■ TASK DETAILS
Once you have located the line containing "Status | Message |" in the material below, return it exactly along with each line after it through the line containing "Group.characteristic.extension | Group.characteristic.extension".

■ LISTED ENTRIES
%%
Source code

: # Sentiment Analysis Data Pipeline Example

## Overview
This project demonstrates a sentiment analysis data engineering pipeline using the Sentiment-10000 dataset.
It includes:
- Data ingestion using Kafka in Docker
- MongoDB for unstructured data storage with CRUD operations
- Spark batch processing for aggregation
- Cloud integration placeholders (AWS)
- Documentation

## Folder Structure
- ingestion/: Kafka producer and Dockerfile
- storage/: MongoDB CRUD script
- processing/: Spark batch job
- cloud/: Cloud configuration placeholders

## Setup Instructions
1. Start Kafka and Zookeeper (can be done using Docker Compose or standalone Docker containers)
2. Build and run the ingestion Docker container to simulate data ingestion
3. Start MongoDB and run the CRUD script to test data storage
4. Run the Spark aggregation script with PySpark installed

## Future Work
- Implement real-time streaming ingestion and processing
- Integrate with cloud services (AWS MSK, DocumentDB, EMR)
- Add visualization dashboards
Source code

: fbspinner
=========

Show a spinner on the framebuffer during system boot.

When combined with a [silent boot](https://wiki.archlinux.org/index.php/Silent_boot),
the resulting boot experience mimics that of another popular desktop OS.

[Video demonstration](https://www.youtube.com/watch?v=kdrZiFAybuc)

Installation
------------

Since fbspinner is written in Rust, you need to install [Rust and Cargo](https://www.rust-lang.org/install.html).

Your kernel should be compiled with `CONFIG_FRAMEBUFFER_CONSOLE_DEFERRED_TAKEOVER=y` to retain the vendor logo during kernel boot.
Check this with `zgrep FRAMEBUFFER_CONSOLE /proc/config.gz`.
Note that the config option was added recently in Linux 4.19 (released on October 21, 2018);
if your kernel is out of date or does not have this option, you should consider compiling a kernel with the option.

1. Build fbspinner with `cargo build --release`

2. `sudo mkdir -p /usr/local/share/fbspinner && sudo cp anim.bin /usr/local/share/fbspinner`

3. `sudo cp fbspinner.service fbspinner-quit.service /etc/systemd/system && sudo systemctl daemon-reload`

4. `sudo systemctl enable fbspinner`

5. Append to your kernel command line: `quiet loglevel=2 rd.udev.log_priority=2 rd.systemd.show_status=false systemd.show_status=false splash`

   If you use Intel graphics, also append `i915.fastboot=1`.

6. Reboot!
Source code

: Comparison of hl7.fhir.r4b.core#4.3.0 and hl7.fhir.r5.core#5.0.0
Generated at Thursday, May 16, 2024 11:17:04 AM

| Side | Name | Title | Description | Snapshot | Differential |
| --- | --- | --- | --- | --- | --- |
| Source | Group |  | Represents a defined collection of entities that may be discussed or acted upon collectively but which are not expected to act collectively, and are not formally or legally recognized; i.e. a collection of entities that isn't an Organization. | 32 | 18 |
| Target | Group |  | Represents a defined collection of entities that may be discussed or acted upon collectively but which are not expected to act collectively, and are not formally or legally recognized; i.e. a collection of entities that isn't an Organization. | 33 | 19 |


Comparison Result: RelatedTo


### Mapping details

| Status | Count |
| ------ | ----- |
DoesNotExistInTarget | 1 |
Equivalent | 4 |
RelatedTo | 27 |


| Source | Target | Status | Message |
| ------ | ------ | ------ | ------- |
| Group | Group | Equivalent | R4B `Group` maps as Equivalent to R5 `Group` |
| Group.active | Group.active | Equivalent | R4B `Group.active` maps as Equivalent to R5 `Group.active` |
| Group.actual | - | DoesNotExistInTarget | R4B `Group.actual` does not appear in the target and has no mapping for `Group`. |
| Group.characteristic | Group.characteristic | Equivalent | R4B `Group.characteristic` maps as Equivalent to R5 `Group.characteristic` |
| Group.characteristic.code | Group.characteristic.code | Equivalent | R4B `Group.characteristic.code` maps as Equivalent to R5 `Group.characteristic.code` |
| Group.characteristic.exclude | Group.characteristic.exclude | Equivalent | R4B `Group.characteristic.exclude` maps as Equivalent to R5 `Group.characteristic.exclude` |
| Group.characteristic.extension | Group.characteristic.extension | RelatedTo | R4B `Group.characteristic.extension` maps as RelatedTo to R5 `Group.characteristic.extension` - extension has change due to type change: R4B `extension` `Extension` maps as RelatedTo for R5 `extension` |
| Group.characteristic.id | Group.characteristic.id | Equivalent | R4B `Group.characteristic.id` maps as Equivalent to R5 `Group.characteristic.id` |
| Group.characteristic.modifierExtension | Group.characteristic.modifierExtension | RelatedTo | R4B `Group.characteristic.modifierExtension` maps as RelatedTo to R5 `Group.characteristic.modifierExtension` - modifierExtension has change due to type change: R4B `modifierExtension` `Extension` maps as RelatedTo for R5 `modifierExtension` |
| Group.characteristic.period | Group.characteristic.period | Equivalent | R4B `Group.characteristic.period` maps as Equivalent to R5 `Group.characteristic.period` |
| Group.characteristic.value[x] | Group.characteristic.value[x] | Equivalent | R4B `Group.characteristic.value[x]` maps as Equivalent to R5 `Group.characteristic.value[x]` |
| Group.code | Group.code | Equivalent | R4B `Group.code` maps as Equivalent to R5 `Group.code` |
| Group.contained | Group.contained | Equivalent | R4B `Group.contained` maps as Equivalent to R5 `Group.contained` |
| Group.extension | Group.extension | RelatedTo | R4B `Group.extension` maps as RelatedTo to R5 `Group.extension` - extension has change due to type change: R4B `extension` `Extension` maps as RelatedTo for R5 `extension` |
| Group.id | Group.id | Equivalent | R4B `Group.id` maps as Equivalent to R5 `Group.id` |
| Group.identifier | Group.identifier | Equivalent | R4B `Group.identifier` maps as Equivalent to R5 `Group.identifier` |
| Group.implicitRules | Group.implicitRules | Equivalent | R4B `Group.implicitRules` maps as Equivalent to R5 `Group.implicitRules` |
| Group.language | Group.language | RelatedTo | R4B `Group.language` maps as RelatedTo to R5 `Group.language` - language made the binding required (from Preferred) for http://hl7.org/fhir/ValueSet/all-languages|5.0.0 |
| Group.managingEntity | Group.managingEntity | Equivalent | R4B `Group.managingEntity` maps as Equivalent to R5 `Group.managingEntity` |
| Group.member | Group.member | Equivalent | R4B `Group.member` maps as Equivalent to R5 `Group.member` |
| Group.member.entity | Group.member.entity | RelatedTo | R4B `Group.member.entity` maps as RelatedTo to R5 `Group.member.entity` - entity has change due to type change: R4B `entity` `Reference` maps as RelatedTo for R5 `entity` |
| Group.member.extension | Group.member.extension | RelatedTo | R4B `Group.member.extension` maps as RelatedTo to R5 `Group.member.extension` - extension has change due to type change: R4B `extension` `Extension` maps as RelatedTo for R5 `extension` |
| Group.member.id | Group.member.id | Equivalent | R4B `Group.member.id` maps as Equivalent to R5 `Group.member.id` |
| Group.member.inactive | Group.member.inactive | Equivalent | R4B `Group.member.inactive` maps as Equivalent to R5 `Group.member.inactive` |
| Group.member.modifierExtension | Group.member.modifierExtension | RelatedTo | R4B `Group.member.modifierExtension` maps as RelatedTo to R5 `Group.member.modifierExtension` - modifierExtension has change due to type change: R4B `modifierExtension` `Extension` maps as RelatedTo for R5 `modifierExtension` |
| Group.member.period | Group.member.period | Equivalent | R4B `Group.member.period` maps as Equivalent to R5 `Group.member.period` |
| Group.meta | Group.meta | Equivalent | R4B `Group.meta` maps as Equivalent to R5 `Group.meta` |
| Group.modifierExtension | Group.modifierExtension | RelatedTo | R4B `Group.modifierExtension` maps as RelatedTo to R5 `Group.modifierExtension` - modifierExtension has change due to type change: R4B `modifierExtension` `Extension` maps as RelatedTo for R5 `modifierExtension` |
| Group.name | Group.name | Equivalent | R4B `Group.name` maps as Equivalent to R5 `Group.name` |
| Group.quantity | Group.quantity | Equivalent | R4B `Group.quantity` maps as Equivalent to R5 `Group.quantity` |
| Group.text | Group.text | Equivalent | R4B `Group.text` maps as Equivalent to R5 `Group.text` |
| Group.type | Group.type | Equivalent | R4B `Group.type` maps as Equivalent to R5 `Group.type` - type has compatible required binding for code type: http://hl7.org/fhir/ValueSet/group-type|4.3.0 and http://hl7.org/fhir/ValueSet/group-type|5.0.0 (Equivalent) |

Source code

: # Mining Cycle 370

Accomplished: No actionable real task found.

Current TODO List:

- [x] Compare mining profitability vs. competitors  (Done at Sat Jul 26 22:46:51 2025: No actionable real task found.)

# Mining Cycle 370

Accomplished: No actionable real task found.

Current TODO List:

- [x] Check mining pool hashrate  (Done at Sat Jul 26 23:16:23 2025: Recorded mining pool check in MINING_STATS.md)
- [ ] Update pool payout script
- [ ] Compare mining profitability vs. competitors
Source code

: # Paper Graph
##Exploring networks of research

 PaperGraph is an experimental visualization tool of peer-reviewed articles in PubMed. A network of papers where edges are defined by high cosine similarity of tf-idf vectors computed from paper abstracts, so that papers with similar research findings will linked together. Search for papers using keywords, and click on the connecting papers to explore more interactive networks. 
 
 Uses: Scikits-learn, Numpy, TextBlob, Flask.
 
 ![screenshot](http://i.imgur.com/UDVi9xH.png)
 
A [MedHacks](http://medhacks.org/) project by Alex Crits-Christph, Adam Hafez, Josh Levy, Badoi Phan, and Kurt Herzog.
%%
■ ANSWER TO THIS PROBLEM
| Source | Target | Status | Message |
| ------ | ------ | ------ | ------- |
| Group | Group | Equivalent | R4B `Group` maps as Equivalent to R5 `Group` |
| Group.active | Group.active | Equivalent | R4B `Group.active` maps as Equivalent to R5 `Group.active` |
| Group.actual | - | DoesNotExistInTarget | R4B `Group.actual` does not appear in the target and has no mapping for `Group`. |
| Group.characteristic | Group.characteristic | Equivalent | R4B `Group.characteristic` maps as Equivalent to R5 `Group.characteristic` |
| Group.characteristic.code | Group.characteristic.code | Equivalent | R4B `Group.characteristic.code` maps as Equivalent to R5 `Group.characteristic.code` |
| Group.characteristic.exclude | Group.characteristic.exclude | Equivalent | R4B `Group.characteristic.exclude` maps as Equivalent to R5 `Group.characteristic.exclude` |
| Group.characteristic.extension | Group.characteristic.extension | RelatedTo | R4B `Group.characteristic.extension` maps as RelatedTo to R5 `Group.characteristic.extension` - extension has change due to type change: R4B `extension` `Extension` maps as RelatedTo for R5 `extension` |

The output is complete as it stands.